__WHAT YOU HAVE TO DO__. Gather up every line from the entries below that uses the word "host".
-*-
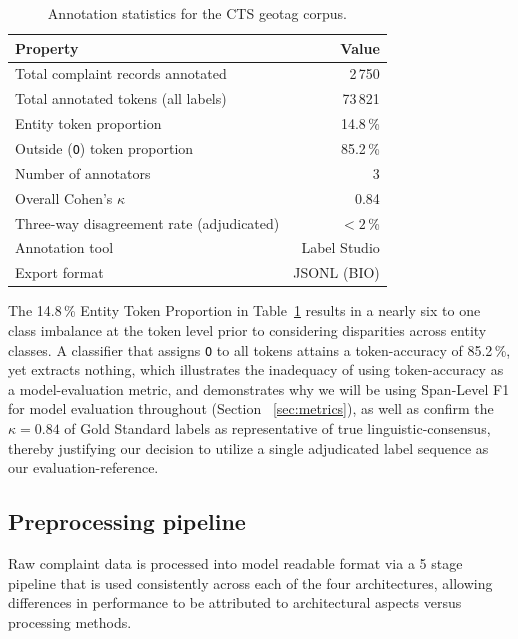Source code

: \begin{table}[H]
\centering
\caption{Annotation statistics for the CTS geotag corpus.}
\label{tab:annotation_stats}
\renewcommand{\arraystretch}{1.3}
\begin{tabular}{lr}
\toprule
\textbf{Property} & \textbf{Value} \\
\midrule
Total complaint records annotated         & 2\,750 \\
Total annotated tokens (all labels)       & 73\,821 \\
Entity token proportion                   & 14.8\,\% \\
Outside (\texttt{O}) token proportion     & 85.2\,\% \\
Number of annotators                      & 3 \\
Overall Cohen's $\kappa$                  & 0.84 \\
Three-way disagreement rate (adjudicated) & $<2$\,\% \\
Annotation tool                           & Label Studio \\
Export format                             & JSONL (BIO) \\
\bottomrule
\end{tabular}
\end{table}

The 14.8\,\% Entity Token Proportion in Table~\ref{tab:annotation_stats} results in a nearly six to one class imbalance at the token level prior to considering disparities across entity classes. A classifier that assigns \texttt{O} to all tokens attains a token-accuracy of 85.2\,\%, yet extracts nothing, which illustrates the inadequacy of using token-accuracy as a model-evaluation metric, and demonstrates why we will be using Span-Level F1 for model evaluation throughout (Section ~\ref{sec:metrics}), as well as confirm the $\kappa = 0.84$ of Gold Standard labels as representative of true linguistic-consensus, thereby justifying our decision to utilize a single adjudicated label sequence as our evaluation-reference.

\subsection{Preprocessing pipeline}
\label{sec:preprocessing}

Raw complaint data is processed into model readable format via a 5 stage pipeline that is used consistently across each of the four architectures, allowing differences in performance to be attributed to architectural aspects versus processing methods. 

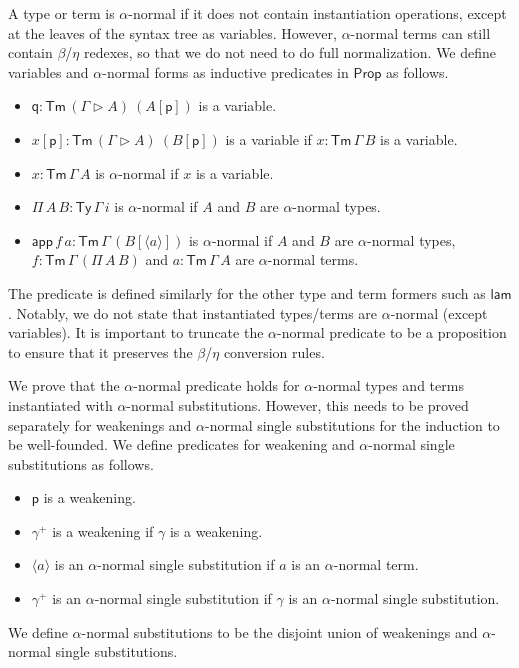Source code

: \documentclass[a4paper,UKenglish,cleveref, autoref, thm-restate]{lipics-v2021}
\newcommand{\Prop}{\mathsf{Prop}}
\newcommand{\Ty}{\mathsf{Ty}}
\newcommand{\Tm}{\mathsf{Tm}}
\newcommand{\p}{\mathsf{p}}
\newcommand{\q}{\mathsf{q}}
\newcommand{\ext}{\mathop{\triangleright}}
\newcommand{\lam}{\mathsf{lam}}
\newcommand{\app}{\mathsf{app}}
\begin{document}
A type or term is $\alpha$-normal if it does not contain instantiation
operations, except at the leaves of the syntax tree as variables. However,
$\alpha$-normal terms can still contain $\beta$/$\eta$ redexes, so that we do
not need to do full normalization. We define variables and $\alpha$-normal forms
as inductive predicates in $\Prop$ as follows.
\begin{itemize}
  \item $\q:\Tm\,(\Gamma\ext A)\ (A[\p])$ is a variable.
  \item $x[\p]:\Tm\,(\Gamma\ext A)\ (B[\p])$ is a variable if $x:\Tm\,\Gamma\,B$
  is a variable.
  \item $x:\Tm\,\Gamma\,A$ is $\alpha$-normal if $x$ is a variable.
  \item $\Pi\,A\,B:\Ty\,\Gamma\,i$ is $\alpha$-normal if $A$ and $B$ are
  $\alpha$-normal types.
  \item $\app\,f\,a:\Tm\,\Gamma\,(B[\langle a \rangle])$ is $\alpha$-normal if
  $A$ and $B$ are $\alpha$-normal types, $f:\Tm\,\Gamma\,(\Pi\,A\,B)$ and
  $a:\Tm\,\Gamma\,A$ are $\alpha$-normal terms.
\end{itemize}
The predicate is defined similarly for the other type and term formers such as
$\lam$. Notably, we do not state that instantiated types/terms are
$\alpha$-normal (except variables). It is important to truncate the
$\alpha$-normal predicate to be a proposition to ensure that it preserves the
$\beta$/$\eta$ conversion rules.

We prove that the $\alpha$-normal predicate holds for $\alpha$-normal types and
terms instantiated with $\alpha$-normal substitutions. However, this needs to be
proved separately for weakenings and $\alpha$-normal single substitutions for
the induction to be well-founded. We define predicates for weakening and
$\alpha$-normal single substitutions as follows.
\begin{itemize}
  \item $\p$ is a weakening.
  \item $\gamma^+$ is a weakening if $\gamma$ is a weakening.
  \item $\langle a \rangle$ is an $\alpha$-normal single substitution if $a$ is an
  $\alpha$-normal term.
  \item $\gamma^+$ is an $\alpha$-normal single substitution if $\gamma$ is an
  $\alpha$-normal single substitution.
\end{itemize}
We define $\alpha$-normal substitutions to be the disjoint union of weakenings
and $\alpha$-normal single substitutions.
\end{document}
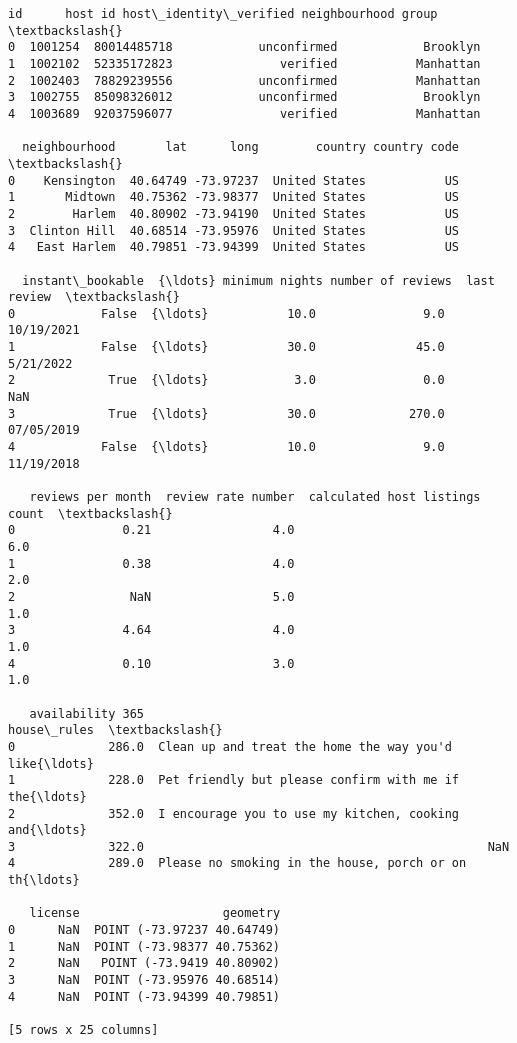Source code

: \documentclass[11pt]{article}
\makeatletter
\newcommand{\boxspacing}{\kern\kvtcb@left@rule\kern\kvtcb@boxsep}
\newcommand{\prompt}[4]{
        {\ttfamily\llap{{\color{#2}[#3]:\hspace{3pt}#4}}\vspace{-\baselineskip}}
    }
\makeatother
\begin{document}
            \begin{tcolorbox}[breakable, size=fbox, boxrule=.5pt, pad at break*=1mm, opacityfill=0]
\prompt{Out}{outcolor}{12}{\boxspacing}
\begin{Verbatim}[commandchars=\\\{\}]
        id      host id host\_identity\_verified neighbourhood group  \textbackslash{}
0  1001254  80014485718            unconfirmed            Brooklyn
1  1002102  52335172823               verified           Manhattan
2  1002403  78829239556            unconfirmed           Manhattan
3  1002755  85098326012            unconfirmed            Brooklyn
4  1003689  92037596077               verified           Manhattan

  neighbourhood       lat      long        country country code  \textbackslash{}
0    Kensington  40.64749 -73.97237  United States           US
1       Midtown  40.75362 -73.98377  United States           US
2        Harlem  40.80902 -73.94190  United States           US
3  Clinton Hill  40.68514 -73.95976  United States           US
4   East Harlem  40.79851 -73.94399  United States           US

  instant\_bookable  {\ldots} minimum nights number of reviews  last review  \textbackslash{}
0            False  {\ldots}           10.0               9.0   10/19/2021
1            False  {\ldots}           30.0              45.0    5/21/2022
2             True  {\ldots}            3.0               0.0          NaN
3             True  {\ldots}           30.0             270.0   07/05/2019
4            False  {\ldots}           10.0               9.0   11/19/2018

   reviews per month  review rate number  calculated host listings count  \textbackslash{}
0               0.21                 4.0                             6.0
1               0.38                 4.0                             2.0
2                NaN                 5.0                             1.0
3               4.64                 4.0                             1.0
4               0.10                 3.0                             1.0

   availability 365                                        house\_rules  \textbackslash{}
0             286.0  Clean up and treat the home the way you'd like{\ldots}
1             228.0  Pet friendly but please confirm with me if the{\ldots}
2             352.0  I encourage you to use my kitchen, cooking and{\ldots}
3             322.0                                                NaN
4             289.0  Please no smoking in the house, porch or on th{\ldots}

   license                    geometry
0      NaN  POINT (-73.97237 40.64749)
1      NaN  POINT (-73.98377 40.75362)
2      NaN   POINT (-73.9419 40.80902)
3      NaN  POINT (-73.95976 40.68514)
4      NaN  POINT (-73.94399 40.79851)

[5 rows x 25 columns]
\end{Verbatim}
\end{tcolorbox}
        
\end{document}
-*-
__RESPONSE__.
        id      host id host\_identity\_verified neighbourhood group  \textbackslash{}
   reviews per month  review rate number  calculated host listings count  \textbackslash{}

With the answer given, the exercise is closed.